I love telling stories because I simply love stories. One of my favorites is One Thousand and One Nights; however, we most often know it by the title Arabian Nights. It comes to us in the west from texts translated from the Arabic, and to them from ancient Persia. While the stories told within the different versions vary across cultures, the frame story of Shahryar and Scheherazade remains the same. From the Archives, here is a shoot with Mary Susan Sinclair-Kuenning as Scheherazade, the queen of stories.
Skilled Storytelling
Scheherazade has to captivate her new husband, the ruler Shahryar, with stories to keep him from executing her. Some wedding present, huh? This unique situation arose after Shahryar became aware that his wife and the wife of his brother were both unfaithful in their marriages. He proceeded to execute both women without ever hearing their side of the story. To ensure that he would not be betrayed again, he married a series of virgins to only slay them the next morning. However, Scheherazade was up to the challenge. Scheherazade knew how to spin a tale, often times, interrupting one story to chase a rabbit of another. By layering stories within stories, she was able to create an “Inception”-like web of fables. She had mastered how to tell a bedtime story and keep him coming back for more.
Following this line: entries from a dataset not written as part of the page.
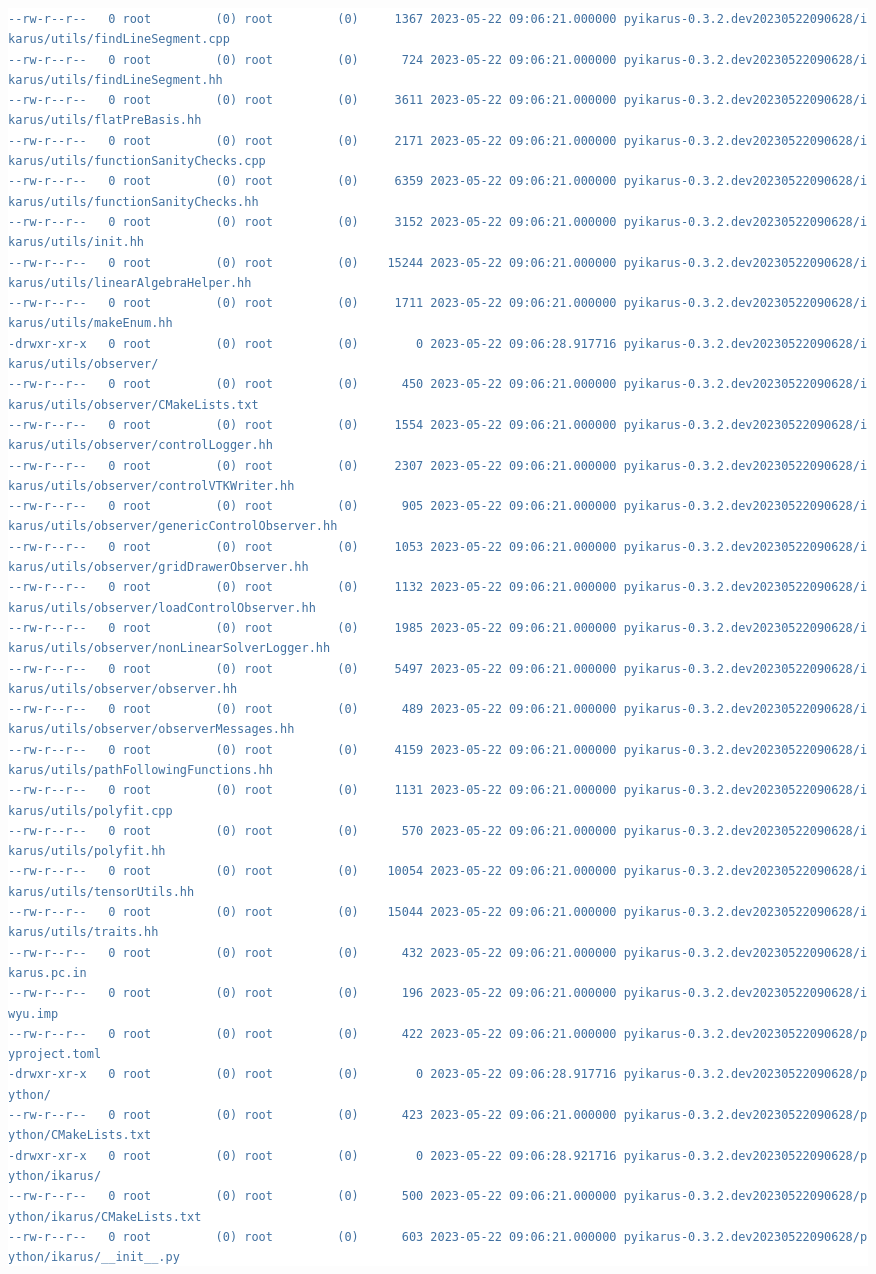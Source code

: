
 ```diff
--rw-r--r--   0 root         (0) root         (0)     1367 2023-05-22 09:06:21.000000 pyikarus-0.3.2.dev20230522090628/ikarus/utils/findLineSegment.cpp
--rw-r--r--   0 root         (0) root         (0)      724 2023-05-22 09:06:21.000000 pyikarus-0.3.2.dev20230522090628/ikarus/utils/findLineSegment.hh
--rw-r--r--   0 root         (0) root         (0)     3611 2023-05-22 09:06:21.000000 pyikarus-0.3.2.dev20230522090628/ikarus/utils/flatPreBasis.hh
--rw-r--r--   0 root         (0) root         (0)     2171 2023-05-22 09:06:21.000000 pyikarus-0.3.2.dev20230522090628/ikarus/utils/functionSanityChecks.cpp
--rw-r--r--   0 root         (0) root         (0)     6359 2023-05-22 09:06:21.000000 pyikarus-0.3.2.dev20230522090628/ikarus/utils/functionSanityChecks.hh
--rw-r--r--   0 root         (0) root         (0)     3152 2023-05-22 09:06:21.000000 pyikarus-0.3.2.dev20230522090628/ikarus/utils/init.hh
--rw-r--r--   0 root         (0) root         (0)    15244 2023-05-22 09:06:21.000000 pyikarus-0.3.2.dev20230522090628/ikarus/utils/linearAlgebraHelper.hh
--rw-r--r--   0 root         (0) root         (0)     1711 2023-05-22 09:06:21.000000 pyikarus-0.3.2.dev20230522090628/ikarus/utils/makeEnum.hh
-drwxr-xr-x   0 root         (0) root         (0)        0 2023-05-22 09:06:28.917716 pyikarus-0.3.2.dev20230522090628/ikarus/utils/observer/
--rw-r--r--   0 root         (0) root         (0)      450 2023-05-22 09:06:21.000000 pyikarus-0.3.2.dev20230522090628/ikarus/utils/observer/CMakeLists.txt
--rw-r--r--   0 root         (0) root         (0)     1554 2023-05-22 09:06:21.000000 pyikarus-0.3.2.dev20230522090628/ikarus/utils/observer/controlLogger.hh
--rw-r--r--   0 root         (0) root         (0)     2307 2023-05-22 09:06:21.000000 pyikarus-0.3.2.dev20230522090628/ikarus/utils/observer/controlVTKWriter.hh
--rw-r--r--   0 root         (0) root         (0)      905 2023-05-22 09:06:21.000000 pyikarus-0.3.2.dev20230522090628/ikarus/utils/observer/genericControlObserver.hh
--rw-r--r--   0 root         (0) root         (0)     1053 2023-05-22 09:06:21.000000 pyikarus-0.3.2.dev20230522090628/ikarus/utils/observer/gridDrawerObserver.hh
--rw-r--r--   0 root         (0) root         (0)     1132 2023-05-22 09:06:21.000000 pyikarus-0.3.2.dev20230522090628/ikarus/utils/observer/loadControlObserver.hh
--rw-r--r--   0 root         (0) root         (0)     1985 2023-05-22 09:06:21.000000 pyikarus-0.3.2.dev20230522090628/ikarus/utils/observer/nonLinearSolverLogger.hh
--rw-r--r--   0 root         (0) root         (0)     5497 2023-05-22 09:06:21.000000 pyikarus-0.3.2.dev20230522090628/ikarus/utils/observer/observer.hh
--rw-r--r--   0 root         (0) root         (0)      489 2023-05-22 09:06:21.000000 pyikarus-0.3.2.dev20230522090628/ikarus/utils/observer/observerMessages.hh
--rw-r--r--   0 root         (0) root         (0)     4159 2023-05-22 09:06:21.000000 pyikarus-0.3.2.dev20230522090628/ikarus/utils/pathFollowingFunctions.hh
--rw-r--r--   0 root         (0) root         (0)     1131 2023-05-22 09:06:21.000000 pyikarus-0.3.2.dev20230522090628/ikarus/utils/polyfit.cpp
--rw-r--r--   0 root         (0) root         (0)      570 2023-05-22 09:06:21.000000 pyikarus-0.3.2.dev20230522090628/ikarus/utils/polyfit.hh
--rw-r--r--   0 root         (0) root         (0)    10054 2023-05-22 09:06:21.000000 pyikarus-0.3.2.dev20230522090628/ikarus/utils/tensorUtils.hh
--rw-r--r--   0 root         (0) root         (0)    15044 2023-05-22 09:06:21.000000 pyikarus-0.3.2.dev20230522090628/ikarus/utils/traits.hh
--rw-r--r--   0 root         (0) root         (0)      432 2023-05-22 09:06:21.000000 pyikarus-0.3.2.dev20230522090628/ikarus.pc.in
--rw-r--r--   0 root         (0) root         (0)      196 2023-05-22 09:06:21.000000 pyikarus-0.3.2.dev20230522090628/iwyu.imp
--rw-r--r--   0 root         (0) root         (0)      422 2023-05-22 09:06:21.000000 pyikarus-0.3.2.dev20230522090628/pyproject.toml
-drwxr-xr-x   0 root         (0) root         (0)        0 2023-05-22 09:06:28.917716 pyikarus-0.3.2.dev20230522090628/python/
--rw-r--r--   0 root         (0) root         (0)      423 2023-05-22 09:06:21.000000 pyikarus-0.3.2.dev20230522090628/python/CMakeLists.txt
-drwxr-xr-x   0 root         (0) root         (0)        0 2023-05-22 09:06:28.921716 pyikarus-0.3.2.dev20230522090628/python/ikarus/
--rw-r--r--   0 root         (0) root         (0)      500 2023-05-22 09:06:21.000000 pyikarus-0.3.2.dev20230522090628/python/ikarus/CMakeLists.txt
--rw-r--r--   0 root         (0) root         (0)      603 2023-05-22 09:06:21.000000 pyikarus-0.3.2.dev20230522090628/python/ikarus/__init__.py
```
The author Danielle Pink said, “The future belongs to a different kind of person with a different kind of mind: artists, inventors, storytellers-creative and holistic ‘right-brain’ thinkers.” Scheherazade’s future continued because of her ability to tell creative, bewitching stories. Her story lives on because of the rich storytelling culture of the east. And it continues now because of my devotion to telling stories through beautiful pictures that capture the essence of a woman on a mission.